Örn Alexander Ámundason (1984) is the youngest participant in the exhibition, but his practice is remarkably close to its fundamental hypothesis—that art has the freedom to try any kind of translation, and that the performative has an intimate but ambiguous relation to the sculptural. Kreppa: A Symphonic Poem about the Financial Situation in Iceland, 2009, is an attempt at direct translation of the political economy (the Icelandic banking crisis) into contemporary ‘classical’ music. In the film Styrofoam, Burlap and Plaster, 2011, the young artist (Örn himself) interprets the arias of two young female opera singers in a series of sculptures from the materials named in the title.

Haraldur Jónsson (1961) will, much like his older colleagues from the 1960s generation, not limit himself to certain means or modes of expression. He works with drawing, sculpture and photography, as well as text and sound. In Iceland Haraldur is also a well-known literary figure and film actor. The playfulness and shifts between dimensions that the exhibition title evokes is always present in his work. The exhibition includes Swedish-language versions of the sound piece Myrkurlampi [Dark Lamp], 2008–2012, and the installation Emotional Wallpaper, 2000–2012. We also show a selection of the extensive photographic series TSOYL, ca. 1988–2012.
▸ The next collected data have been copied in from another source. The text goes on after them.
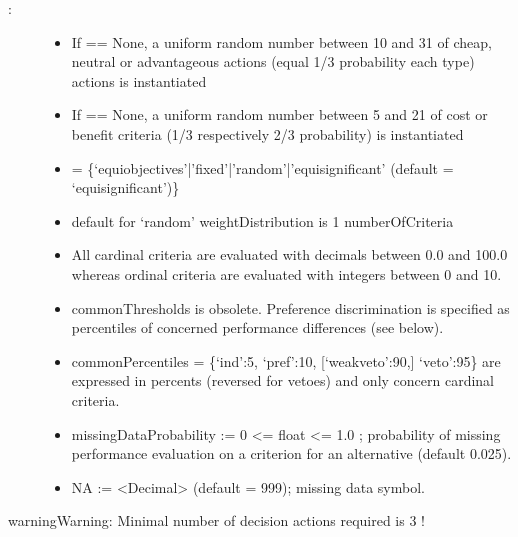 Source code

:\documentclass[a4paper,12pt,english]{sphinxhowto}
\begin{document}
\begin{description}
\item[{:}] \leavevmode\begin{itemize}
\item {} 
If  == None, a uniform random number between 10 and 31 of cheap, neutral or advantageous actions (equal 1/3 probability each type) actions is instantiated

\item {} 
If  == None, a uniform random number between 5 and 21 of cost or benefit criteria (1/3 respectively 2/3 probability) is instantiated

\item {} 
 = \{‘equiobjectives’|’fixed’|’random’|’equisignificant’ (default = ‘equisignificant’)\}

\item {} 
default  for ‘random’ weightDistribution is 1 \sphinxhyphen{} numberOfCriteria

\item {} 
All cardinal criteria are evaluated with decimals between 0.0 and 100.0 whereas ordinal criteria are evaluated with integers between 0 and 10.

\item {} 
commonThresholds is obsolete. Preference discrimination is specified as percentiles of concerned performance differences (see below).

\item {} 
commonPercentiles = \{‘ind’:5, ‘pref’:10, {[}‘weakveto’:90,{]} ‘veto’:95\} are expressed in percents (reversed for vetoes) and only concern cardinal criteria.

\item {} 
missingDataProbability := 0 \textless{}= float \textless{}= 1.0 ; probability of missing performance evaluation on a criterion for an alternative (default 0.025).

\item {} 
NA := \textless{}Decimal\textgreater{} (default = \sphinxhyphen{}999); missing data symbol.

\end{itemize}

\end{description}

\begin{sphinxadmonition}{warning}{Warning:}
Minimal number of decision actions required is 3 !
\end{sphinxadmonition}
\end{document}
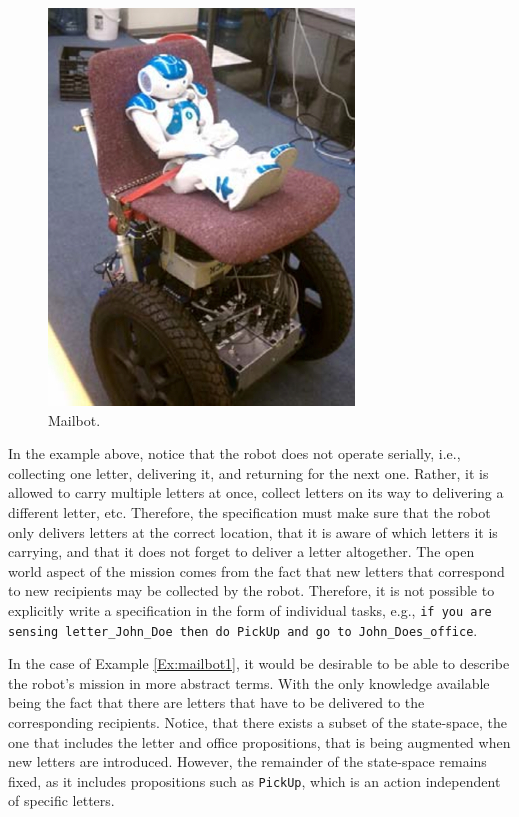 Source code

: \begin{figure}[ht]
	\centering
	\includegraphics[width=0.7\columnwidth, clip]{./img/pr3.jpg}
	\caption{Mailbot.}
	\label{Fig:pr3}
\end{figure}

In the example above, notice that the robot does not operate serially, i.e., collecting one letter, delivering it, and returning for the next one. Rather, it is allowed to carry multiple letters at once, collect letters on its way to delivering a different letter, etc. Therefore, the specification must make sure that the robot only delivers letters at the correct location, that it is aware of which letters it is carrying, and that it does not forget to deliver a letter altogether. The open world aspect of the mission comes from the fact that new letters that correspond to new recipients may be collected by the robot. Therefore, it is not possible to explicitly write a specification in the form of individual tasks, e.g., \texttt{if you are sensing letter\_John\_Doe then do PickUp and go to John\_Does\_office}.

In the case of Example \ref{Ex:mailbot1}, it would be desirable to be able to describe the robot's mission in more abstract terms. With the only knowledge available being the fact that there are letters that have to be delivered to the corresponding recipients. Notice, that there exists a subset of the state-space, the one that includes the letter and office propositions, that is being augmented when new letters are introduced. However, the remainder of the state-space remains fixed, as it includes propositions such as \texttt{PickUp}, which is an action independent of specific letters. 


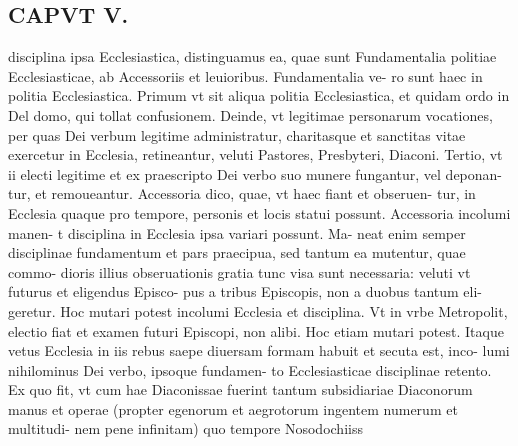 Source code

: \documentclass{article}
\begin{document}
\begin{pages}
\section*{CAPVT  V. }
\marginpar{[ p.289 ]}\pstart disciplina ipsa Ecclesiastica, distinguamus ea, quae sunt Fundamentalia politiae Ecclesiasticae, ab Accessoriis et leuioribus. Fundamentalia ve- ro sunt haec in politia Ecclesiastica. Primum vt sit aliqua politia Ecclesiastica, et quidam ordo in Del domo, qui tollat confusionem. Deinde, vt legitimae personarum vocationes, per quas Dei verbum legitime administratur, charitasque et sanctitas vitae exercetur in Ecclesia, retineantur, veluti Pastores, Presbyteri, Diaconi. Tertio, vt ii electi legitime et ex praescripto Dei verbo suo munere fungantur, vel deponan- tur, et remoueantur. Accessoria dico, quae, vt haec fiant et obseruen- tur, in Ecclesia quaque pro tempore, personis et locis statui possunt. Accessoria incolumi manen- t disciplina in Ecclesia ipsa variari possunt. Ma- neat enim semper disciplinae fundamentum et pars praecipua, sed tantum ea mutentur, quae commo- dioris illius obseruationis gratia tunc visa sunt necessaria: veluti vt futurus et eligendus Episco- pus a tribus Episcopis, non a duobus tantum eli- geretur. Hoc mutari potest incolumi Ecclesia et disciplina. Vt in vrbe Metropolit, electio fiat et examen futuri Episcopi, non alibi. Hoc etiam mutari potest. Itaque vetus Ecclesia in iis rebus saepe diuersam formam habuit et secuta est, inco- lumi nihilominus Dei verbo, ipsoque fundamen- to Ecclesiasticae disciplinae retento. Ex quo fit, vt cum hae Diaconissae fuerint tantum subsidiariae Diaconorum manus et operae (propter egenorum et aegrotorum ingentem numerum et multitudi- nem pene infinitam) quo tempore Nosodochiiss  \pend

\end{pages}
\end{document}
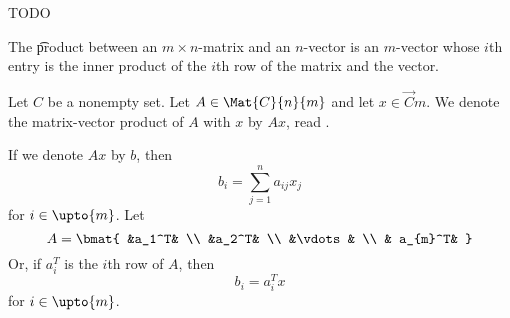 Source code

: 
\sbasic






























\sstart
{}


TODO


The \t{product} between an $m \times n$-matrix and an $n$-vector is an $m$-vector whose $i$th entry is the inner product of the $i$th row of the matrix and the vector.


Let $C$ be a nonempty set.
Let $A \in \Mat{C}{n}{m}$ and let $x \in \Vec{C}{m}$. We denote the matrix-vector product of $A$ with $x$ by $Ax$, read .

If we denote $Ax$ by $b$, then
$$
  b_i = \sum_{j = 1}^{n} a_{ij}x_j
$$
for $i \in \upto{m}$.
Let
$$
  A = \bmat{
    &a_1^T& \\
    &a_2^T& \\
    &\vdots & \\
    & a_{m}^T&
  }
$$
Or, if $a_i^T$ is the $i$th row of $A$, then
$$
  b_i = a_i^T x
$$
for $i \in \upto{m}$.
\strats
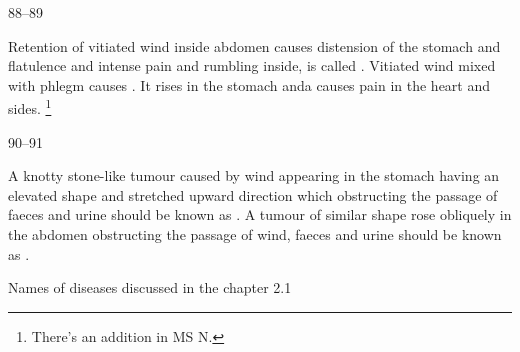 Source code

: \begin{translation}
\item[88--89]

	Retention of vitiated wind inside abdomen causes distension of the
	stomach and flatulence and intense pain and rumbling inside, is called
	. Vitiated wind mixed with phlegm causes
	. It rises in the stomach anda causes pain in the heart
	and sides. \footnote{There’s an addition in MS N. }

\item[90--91]

	A knotty stone-like tumour caused by wind appearing in the stomach
	having an elevated shape and stretched upward direction which
	obstructing the passage of faeces and urine should be known as
	. A tumour of similar shape rose obliquely in the abdomen
	obstructing the passage of wind, faeces and urine should be known as
	. 


	Names of diseases discussed in the chapter 2.1

	   
	 
	 
	   
	  




\end{translation}
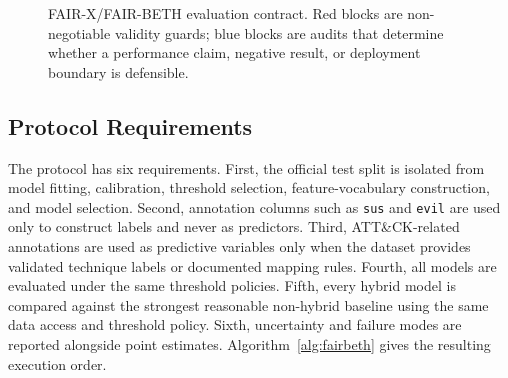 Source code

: \documentclass[10pt,journal,compsoc]{IEEEtran}
\begin{document}
\begin{figure}[t]
{
}
\caption{FAIR-X/FAIR-BETH evaluation contract. Red blocks are non-negotiable validity guards; blue blocks are audits that determine whether a performance claim, negative result, or deployment boundary is defensible.}
\label{fig:fairx_protocol}
\end{figure}

\subsection{Protocol Requirements}

The protocol has six requirements. First, the official test split is isolated from model fitting, calibration, threshold selection, feature-vocabulary construction, and model selection. Second, annotation columns such as \texttt{sus} and \texttt{evil} are used only to construct labels and never as predictors. Third, ATT\&CK-related annotations are used as predictive variables only when the dataset provides validated technique labels or documented mapping rules. Fourth, all models are evaluated under the same threshold policies. Fifth, every hybrid model is compared against the strongest reasonable non-hybrid baseline using the same data access and threshold policy. Sixth, uncertainty and failure modes are reported alongside point estimates. Algorithm~\ref{alg:fairbeth} gives the resulting execution order.
\end{document}
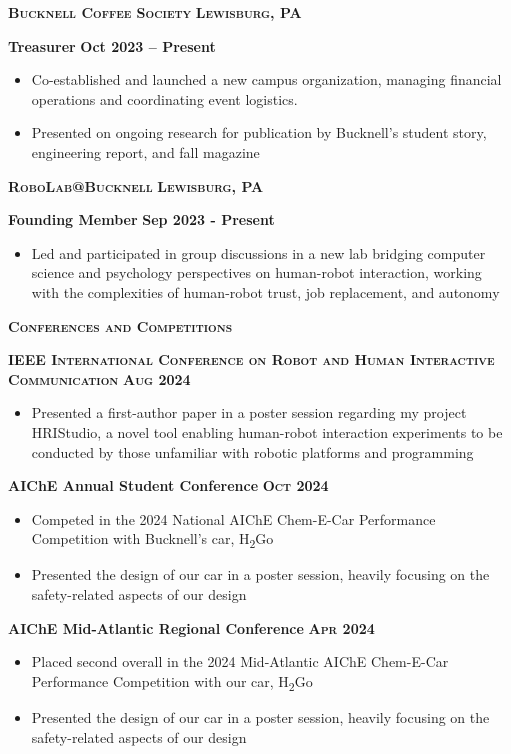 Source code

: \documentclass{article}
\newlength{\sectspaceabove}
\newlength{\sectspacebelow}
\newcommand{\textscbf}[1]{\textbf{\textsc{#1}}}
\newcommand{\resumesection}[1]{%
    \vspace{\sectspaceabove}%
    \begin{center}
        \textscbf{#1}
    \end{center}%
    \vspace{\sectspacebelow}%
}
\begin{document}
\textscbf{Bucknell Coffee Society} \hfill \textscbf{Lewisburg, PA}

\textbf{Treasurer} \hfill \textbf{Oct 2023 – Present}
\begin{itemize}[noitemsep,topsep=2pt]
    \item Co-established and launched a new campus organization, managing financial operations and coordinating event logistics.
    \item Presented on ongoing research for publication by Bucknell's student story, engineering report, and fall magazine
\end{itemize}

\textscbf{RoboLab@Bucknell} \hfill \textscbf{Lewisburg, PA}

\textbf{Founding Member} \hfill \textbf{Sep 2023 - Present}
\begin{itemize}[noitemsep,topsep=2pt]
	\item Led and participated in group discussions in a new lab bridging computer science and psychology perspectives on human-robot interaction, working with the complexities of human-robot trust, job replacement, and autonomy
\end{itemize}

\resumesection{Conferences and Competitions}

\textscbf{IEEE International Conference on Robot and Human Interactive Communication} \hfill \textscbf{Aug 2024}
\begin{itemize}[noitemsep,topsep=2pt]
    \item Presented a first-author paper in a poster session regarding my project HRIStudio, a novel tool enabling human-robot interaction experiments to be conducted by those unfamiliar with robotic platforms and programming
\end{itemize}

\textbf{AIChE Annual Student Conference}  \hfill \textscbf{Oct 2024}
\begin{itemize}[noitemsep,topsep=2pt]
    \item Competed in the 2024 National AIChE Chem-E-Car Performance Competition with Bucknell's car, H\textsubscript{2}Go
    \item Presented the design of our car in a poster session, heavily focusing on the safety-related aspects of our design
\end{itemize}

\textbf{AIChE Mid-Atlantic Regional Conference}  \hfill \textscbf{Apr 2024}
\begin{itemize}[noitemsep,topsep=2pt]
    \item Placed second overall in the 2024 Mid-Atlantic AIChE Chem-E-Car Performance Competition with our car, H\textsubscript{2}Go
    \item Presented the design of our car in a poster session, heavily focusing on the safety-related aspects of our design
\end{itemize}
\end{document}
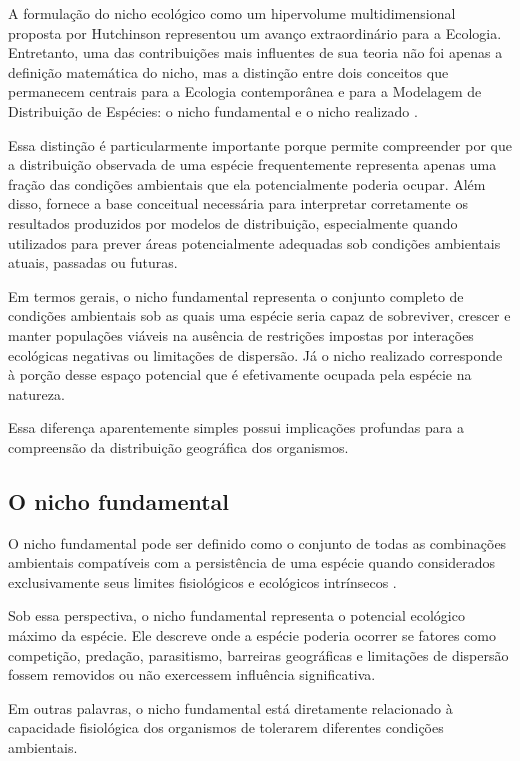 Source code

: A formulação do nicho ecológico como um hipervolume multidimensional proposta por Hutchinson representou um avanço extraordinário para a Ecologia. Entretanto, uma das contribuições mais influentes de sua teoria não foi apenas a definição matemática do nicho, mas a distinção entre dois conceitos que permanecem centrais para a Ecologia contemporânea e para a Modelagem de Distribuição de Espécies: o nicho fundamental e o nicho realizado \parencite{hutchinson1957}.

Essa distinção é particularmente importante porque permite compreender por que a distribuição observada de uma espécie frequentemente representa apenas uma fração das condições ambientais que ela potencialmente poderia ocupar. Além disso, fornece a base conceitual necessária para interpretar corretamente os resultados produzidos por modelos de distribuição, especialmente quando utilizados para prever áreas potencialmente adequadas sob condições ambientais atuais, passadas ou futuras.

Em termos gerais, o nicho fundamental representa o conjunto completo de condições ambientais sob as quais uma espécie seria capaz de sobreviver, crescer e manter populações viáveis na ausência de restrições impostas por interações ecológicas negativas ou limitações de dispersão. Já o nicho realizado corresponde à porção desse espaço potencial que é efetivamente ocupada pela espécie na natureza.

Essa diferença aparentemente simples possui implicações profundas para a compreensão da distribuição geográfica dos organismos.

\subsection{O nicho fundamental}

O nicho fundamental pode ser definido como o conjunto de todas as combinações ambientais compatíveis com a persistência de uma espécie quando considerados exclusivamente seus limites fisiológicos e ecológicos intrínsecos \parencite{hutchinson1957,pulliam2000}.

Sob essa perspectiva, o nicho fundamental representa o potencial ecológico máximo da espécie. Ele descreve onde a espécie poderia ocorrer se fatores como competição, predação, parasitismo, barreiras geográficas e limitações de dispersão fossem removidos ou não exercessem influência significativa.

Em outras palavras, o nicho fundamental está diretamente relacionado à capacidade fisiológica dos organismos de tolerarem diferentes condições ambientais.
Ívar Brynjólfsson (1960) describes himself as a ‘fundamentalist’ photographer. He works mainly in black-and-white, and also has a career as a museum photographer and curator at Iceland’s National Museum. Ívar’s images ‘play along,’ but they also ‘recast.’ Since the late 1980s he has been portraying ‘non-exotic’ Iceland: unsold merchandise in Reykjavik shops, planted trees along the city’s motorways, the most banal use objects left behind in offices temporarily rented by candidates in presidential elections. The exhibition includes extracts from such series: Specimina commercii [Commercial Samples], 1991–2000, Highway Trees, 2008–2010, Pictures from the Presidential Elections, 1996.

Lunds konsthall thanks the lenders for this exhibition: Listasafn Íslands [National Gallery of IcelandI], Listasafn Reykjavíkur [Reykjavik Art Museum] and Nylistasafnid/Living Art Museum, all in Reykjavik, as well as Pétur Árason and Ragna Róbertsdóttir in Reykjavik and Carina Hedén in Varberg. And of course all the participating artists.